Across the whole listing, filter for the string "construction" and copy every line that has it.

───

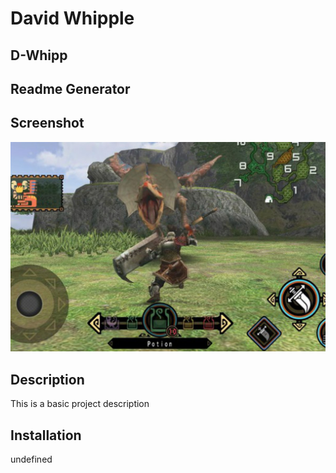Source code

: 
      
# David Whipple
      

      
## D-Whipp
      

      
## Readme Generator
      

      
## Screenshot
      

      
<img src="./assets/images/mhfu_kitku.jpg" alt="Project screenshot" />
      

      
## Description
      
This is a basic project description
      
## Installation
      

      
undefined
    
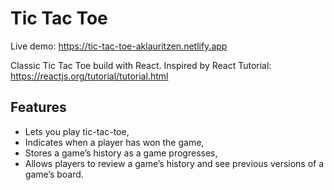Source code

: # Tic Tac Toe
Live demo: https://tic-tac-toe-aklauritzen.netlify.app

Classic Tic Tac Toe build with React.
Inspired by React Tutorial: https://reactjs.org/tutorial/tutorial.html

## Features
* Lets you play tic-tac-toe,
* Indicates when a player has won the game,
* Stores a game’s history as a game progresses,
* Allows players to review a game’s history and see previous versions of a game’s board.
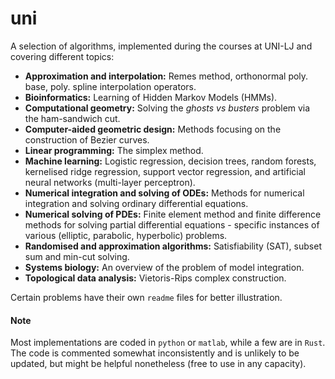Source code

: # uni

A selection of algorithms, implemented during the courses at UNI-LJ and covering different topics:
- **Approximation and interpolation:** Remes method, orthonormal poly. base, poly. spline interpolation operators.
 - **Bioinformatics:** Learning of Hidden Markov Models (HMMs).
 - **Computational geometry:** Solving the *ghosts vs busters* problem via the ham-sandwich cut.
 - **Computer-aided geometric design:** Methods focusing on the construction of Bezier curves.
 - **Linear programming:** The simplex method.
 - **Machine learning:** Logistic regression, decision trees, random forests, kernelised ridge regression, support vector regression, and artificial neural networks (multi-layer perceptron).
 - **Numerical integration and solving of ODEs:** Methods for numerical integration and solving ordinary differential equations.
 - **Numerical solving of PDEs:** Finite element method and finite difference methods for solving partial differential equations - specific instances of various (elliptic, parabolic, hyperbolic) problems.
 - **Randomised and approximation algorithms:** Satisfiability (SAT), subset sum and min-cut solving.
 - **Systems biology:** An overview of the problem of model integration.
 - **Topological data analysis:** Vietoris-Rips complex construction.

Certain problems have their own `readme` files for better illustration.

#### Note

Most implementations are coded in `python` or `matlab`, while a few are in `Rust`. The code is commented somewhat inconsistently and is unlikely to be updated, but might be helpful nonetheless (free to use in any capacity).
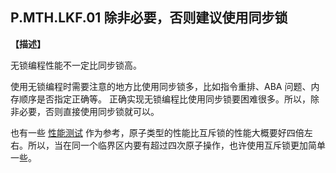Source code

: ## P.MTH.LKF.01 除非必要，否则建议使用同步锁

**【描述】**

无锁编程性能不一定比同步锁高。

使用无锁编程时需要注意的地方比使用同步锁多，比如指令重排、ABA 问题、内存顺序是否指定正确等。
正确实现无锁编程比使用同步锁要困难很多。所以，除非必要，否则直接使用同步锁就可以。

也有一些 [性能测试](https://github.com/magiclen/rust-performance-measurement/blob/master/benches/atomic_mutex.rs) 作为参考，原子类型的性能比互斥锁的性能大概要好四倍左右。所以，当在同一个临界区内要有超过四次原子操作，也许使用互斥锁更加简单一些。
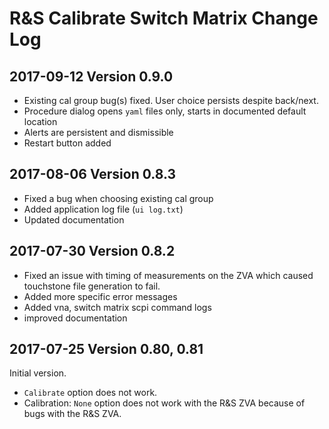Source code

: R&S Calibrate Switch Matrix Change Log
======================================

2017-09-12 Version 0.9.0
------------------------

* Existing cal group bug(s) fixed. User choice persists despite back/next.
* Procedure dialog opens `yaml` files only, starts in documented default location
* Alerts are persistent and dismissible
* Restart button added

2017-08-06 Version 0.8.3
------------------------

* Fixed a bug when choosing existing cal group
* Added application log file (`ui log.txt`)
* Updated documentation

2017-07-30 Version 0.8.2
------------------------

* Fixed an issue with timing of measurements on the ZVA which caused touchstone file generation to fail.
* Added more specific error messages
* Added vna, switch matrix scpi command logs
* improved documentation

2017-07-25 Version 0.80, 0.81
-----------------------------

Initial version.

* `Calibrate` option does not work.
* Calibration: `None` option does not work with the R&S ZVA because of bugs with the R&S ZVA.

───

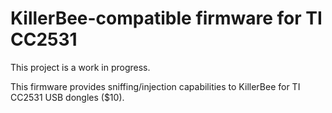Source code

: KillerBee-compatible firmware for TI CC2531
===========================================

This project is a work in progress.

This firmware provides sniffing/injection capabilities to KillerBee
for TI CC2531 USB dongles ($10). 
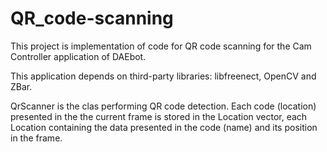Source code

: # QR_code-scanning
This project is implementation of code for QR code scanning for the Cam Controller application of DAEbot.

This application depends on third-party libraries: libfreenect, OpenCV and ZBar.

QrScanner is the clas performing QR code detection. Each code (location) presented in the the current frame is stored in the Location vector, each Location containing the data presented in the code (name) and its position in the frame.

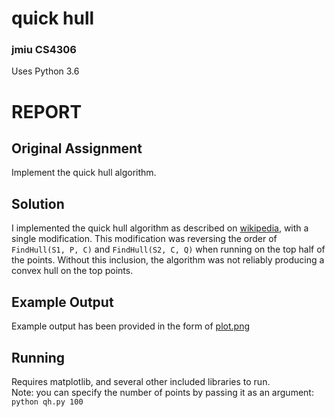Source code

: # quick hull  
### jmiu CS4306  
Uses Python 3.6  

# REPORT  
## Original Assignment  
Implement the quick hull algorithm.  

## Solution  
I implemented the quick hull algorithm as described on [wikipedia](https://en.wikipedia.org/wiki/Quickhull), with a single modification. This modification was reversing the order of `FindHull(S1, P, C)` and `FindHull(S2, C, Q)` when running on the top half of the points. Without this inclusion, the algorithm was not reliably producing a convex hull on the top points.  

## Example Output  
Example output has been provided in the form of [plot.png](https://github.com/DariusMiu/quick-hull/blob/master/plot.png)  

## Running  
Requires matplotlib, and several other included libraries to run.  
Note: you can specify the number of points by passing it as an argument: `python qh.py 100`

───

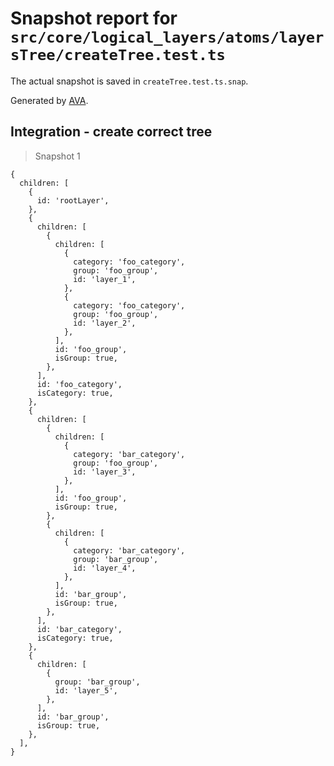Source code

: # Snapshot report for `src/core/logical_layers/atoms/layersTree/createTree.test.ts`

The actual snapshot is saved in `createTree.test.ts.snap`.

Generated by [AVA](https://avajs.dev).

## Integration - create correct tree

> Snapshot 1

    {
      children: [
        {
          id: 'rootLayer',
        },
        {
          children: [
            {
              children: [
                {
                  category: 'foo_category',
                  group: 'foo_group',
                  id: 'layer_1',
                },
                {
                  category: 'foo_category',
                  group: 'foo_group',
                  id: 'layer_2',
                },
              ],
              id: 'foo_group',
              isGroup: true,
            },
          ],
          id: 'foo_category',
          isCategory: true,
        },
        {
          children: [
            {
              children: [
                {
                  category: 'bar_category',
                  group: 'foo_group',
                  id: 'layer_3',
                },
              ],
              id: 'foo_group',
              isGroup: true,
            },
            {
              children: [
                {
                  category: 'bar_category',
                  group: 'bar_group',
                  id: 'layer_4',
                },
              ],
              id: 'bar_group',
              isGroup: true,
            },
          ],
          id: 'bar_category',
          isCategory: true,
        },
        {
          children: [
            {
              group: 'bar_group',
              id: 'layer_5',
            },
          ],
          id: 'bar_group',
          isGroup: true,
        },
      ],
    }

───

*PROBLEM SOLUTION:*
 - **Computer-aided geometric design:** Methods focusing on the construction of Bezier curves.
 - **Topological data analysis:** Vietoris-Rips complex construction.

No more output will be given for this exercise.